Their bright faces, 
which follow the sun,
will listen, and all
those rows of seeds -
each one a new life! 
Come and let us talk with those modest faces,
the simple garments of leaves,
the coarse roots in the earth
so uprightly burning."
Mary Oliver, Excerpts from The Sunflowers

There's something about the liquid honey warmth of the sun. There's something about appreciating this summer season on our Northern Hemisphere, that makes me want to stop working so damn hard. On myself, on my relationships, on my career. There's something about the golden light that takes my breath away and let's me soften into the striking beauty of this season. Like, it's all here, it's good, what's the freaking problem you eternal self-help-improvement queen? What's the freaking problem with right here, right now? 

And so I turn to the sunflowers. These massive beasts of beauty, who turn their heavy, seed laden heads towards the sun and receive. They do not deny the rich dark soil beneath their feet, they don't abandon it in search of the light. Nope, they dig in and drink in the nourishment of the damp dark earth below. And then they simply turn their heavy heads to the sun and recieve. 

So that's what I'm doing. I'm noticing the circling thoughts of better, faster, more....I'm noticing how the capitalist engine of bigger, more efficient, more for less, has infiltrated me, and I'm shaking it off. I'm turning towards the sun and receiving. Simple. I find this easy to play with in dance most of all. When I notice myself "working," I'm offering my body effortlessness.
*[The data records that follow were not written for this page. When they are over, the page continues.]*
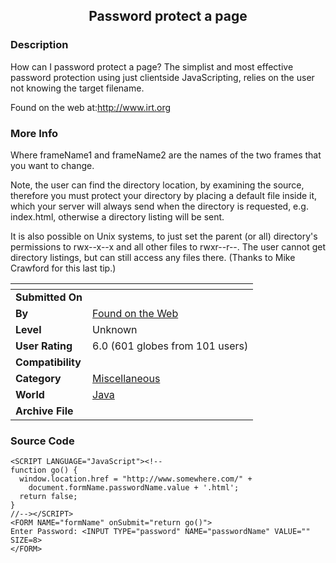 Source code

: ﻿<div align="center">

## Password protect a page


</div>

### Description

How can I password protect a page? The simplist and most effective password protection using just clientside JavaScripting, relies on the user not knowing the target filename.

Found on the web at:http://www.irt.org
 
### More Info
 
Where frameName1 and frameName2 are the names of the two frames that you want to change.



Note, the user can find the directory location, by examining the source, therefore you must protect your directory by placing a default file inside it, which your server will always send when the directory is requested, e.g. index.html, otherwise a directory listing will be sent.

It is also possible on Unix systems, to just set the parent (or all) directory's permissions to rwx--x--x and all other files to rwxr--r--. The user cannot get directory listings, but can still access any files there. (Thanks to Mike Crawford for this last tip.)


<span>             |<span>
---                |---
**Submitted On**   |
**By**             |[Found on the Web](https://github.com/Planet-Source-Code/PSCIndex/blob/master/ByAuthor/found-on-the-web.md)
**Level**          |Unknown
**User Rating**    |6.0 (601 globes from 101 users)
**Compatibility**  |
**Category**       |[Miscellaneous](https://github.com/Planet-Source-Code/PSCIndex/blob/master/ByCategory/miscellaneous__2-57.md)
**World**          |[Java](https://github.com/Planet-Source-Code/PSCIndex/blob/master/ByWorld/java.md)
**Archive File**   |[](https://github.com/Planet-Source-Code/found-on-the-web-password-protect-a-page__2-171/archive/master.zip)





### Source Code

```
<SCRIPT LANGUAGE="JavaScript"><!--
function go() {
  window.location.href = "http://www.somewhere.com/" +
    document.formName.passwordName.value + '.html';
  return false;
}
//--></SCRIPT>
<FORM NAME="formName" onSubmit="return go()">
Enter Password: <INPUT TYPE="password" NAME="passwordName" VALUE="" SIZE=8>
</FORM>
```

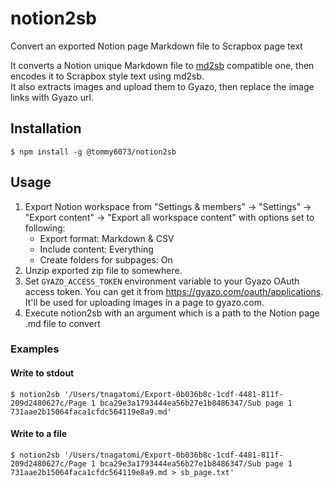 # notion2sb

Convert an exported Notion page Markdown file to Scrapbox page text

It converts a Notion unique Markdown file to [md2sb](https://github.com/pastak/scrapbox-converter/tree/master/packages/md2sb) compatible one, then encodes it to Scrapbox style text using md2sb.  
It also extracts images and upload them to Gyazo, then replace the image links with Gyazo url.

## Installation

```shell-session
$ npm install -g @tommy6073/notion2sb
```

## Usage

1. Export Notion workspace from "Settings & members" -> "Settings" -> "Export content" -> "Export all workspace content" with options set to following:
   - Export format: Markdown & CSV
   - Include content: Everything
   - Create folders for subpages: On
2. Unzip exported zip file to somewhere.
3. Set `GYAZO_ACCESS_TOKEN` environment variable to your Gyazo OAuth access token. You can get it from https://gyazo.com/oauth/applications. It'll be used for uploading images in a page to gyazo.com.
4. Execute notion2sb with an argument which is a path to the Notion page .md file to convert

### Examples

#### Write to stdout

```shell-session
$ notion2sb '/Users/tnagatomi/Export-0b036b8c-1cdf-4481-811f-209d2480627c/Page 1 bca29e3a1793444ea56b27e1b8486347/Sub page 1 731aae2b15064faca1cfdc564119e8a9.md'
```

#### Write to a file

```shell-session
$ notion2sb '/Users/tnagatomi/Export-0b036b8c-1cdf-4481-811f-209d2480627c/Page 1 bca29e3a1793444ea56b27e1b8486347/Sub page 1 731aae2b15064faca1cfdc564119e8a9.md > sb_page.txt'
```
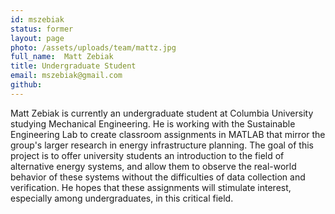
 ```yaml
---
id: mszebiak
status: former
layout: page
photo: /assets/uploads/team/mattz.jpg
full_name:  Matt Zebiak
title: Undergraduate Student
email: mszebiak@gmail.com
github: 
---
```

Matt Zebiak is currently an undergraduate student at Columbia University studying Mechanical Engineering. He is working with the Sustainable Engineering Lab to create classroom assignments in MATLAB that mirror the group's larger research in energy infrastructure planning. The goal of this project is to offer university students an introduction to the field of alternative energy systems, and allow them to observe the real-world behavior of these systems without the difficulties of data collection and verification. He hopes that these assignments will stimulate interest, especially among undergraduates, in this critical field.
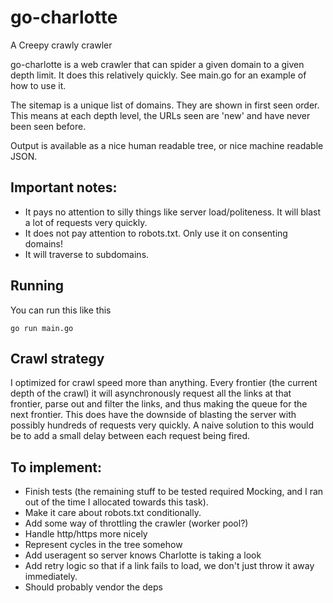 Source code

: # go-charlotte

A Creepy crawly crawler

go-charlotte is a web crawler that can spider a given domain to a given depth limit. It does this relatively quickly. See main.go for an example of how to use it.

The sitemap is a unique list of domains. They are shown in first seen order. This means at each depth level, the URLs seen are 'new' and have never been seen before. 

Output is available as a nice human readable tree, or nice machine readable JSON.

## Important notes:
* It pays no attention to silly things like server load/politeness. It will blast a lot of requests very quickly.
* It does not pay attention to robots.txt. Only use it on consenting domains! 
* It will traverse to subdomains.

## Running
You can run this like this 
``` 
go run main.go 
```
## Crawl strategy

I optimized for crawl speed more than anything. Every frontier (the current depth of the crawl) it will asynchronously request all the links at that frontier, parse out and filter the links, and thus making the queue for the next frontier. This does have the downside of blasting the server with possibly hundreds of requests very quickly. A naive solution to this would be to add a small delay between each request being fired.

## To implement:
* Finish tests (the remaining stuff to be tested required Mocking, and I ran out of the time I allocated towards this task).
* Make it care about robots.txt conditionally.
* Add some way of throttling the crawler (worker pool?)
* Handle http/https more nicely
* Represent cycles in the tree somehow
* Add useragent so server knows Charlotte is taking a look
* Add retry logic so that if a link fails to load, we don't just throw it away immediately.
* Should probably vendor the deps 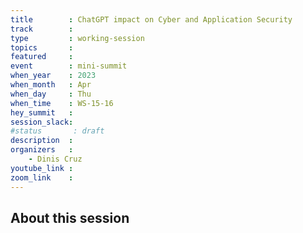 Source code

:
 ```yaml
---
title        : ChatGPT impact on Cyber and Application Security 
track        :
type         : working-session
topics       :
featured     :
event        : mini-summit
when_year    : 2023
when_month   : Apr
when_day     : Thu
when_time    : WS-15-16
hey_summit   : 
session_slack:
#status       : draft
description  :
organizers   :
    - Dinis Cruz 
youtube_link :
zoom_link    :
---
```


## About this session
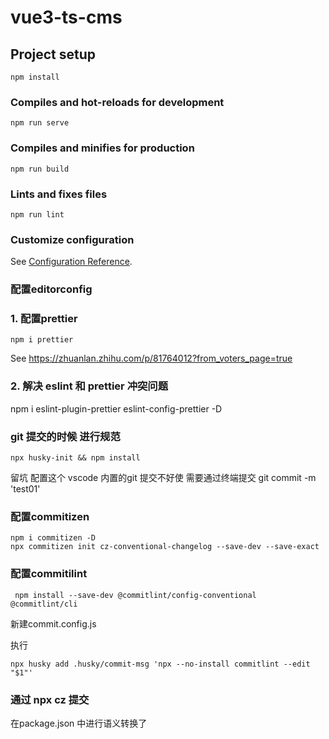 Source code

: # vue3-ts-cms

## Project setup

```
npm install
```

### Compiles and hot-reloads for development

```
npm run serve
```

### Compiles and minifies for production

```
npm run build
```

### Lints and fixes files

```
npm run lint
```

### Customize configuration

See [Configuration Reference](https://cli.vuejs.org/config/).

### 配置editorconfig


### 1. 配置prettier

```
npm i prettier 
```
See https://zhuanlan.zhihu.com/p/81764012?from_voters_page=true

### 2. 解决 eslint 和 prettier 冲突问题
npm i eslint-plugin-prettier eslint-config-prettier -D


### git 提交的时候 进行规范
```
npx husky-init && npm install
```
留坑 配置这个 vscode 内置的git 提交不好使
需要通过终端提交
git commit -m 'test01'

### 配置commitizen
```
npm i commitizen -D
npx commitizen init cz-conventional-changelog --save-dev --save-exact
```

### 配置commitilint
```
 npm install --save-dev @commitlint/config-conventional @commitlint/cli
```
新建commit.config.js

执行
```
npx husky add .husky/commit-msg 'npx --no-install commitlint --edit "$1"'
```

### 通过 npx cz 提交
在package.json 中进行语义转换了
I'm discovering pathways and gestures of receiving. It's really different. I'm less tired, more satisfied, and less in need of "working." 

Your invitation this week is to play with the sun, with warmth, with receptivity. With laying down your constant background conversation with yourself of how you're going to "improve" upon the imperfect perfection you already are, and how you're going to delight in what's always been right here. Right now.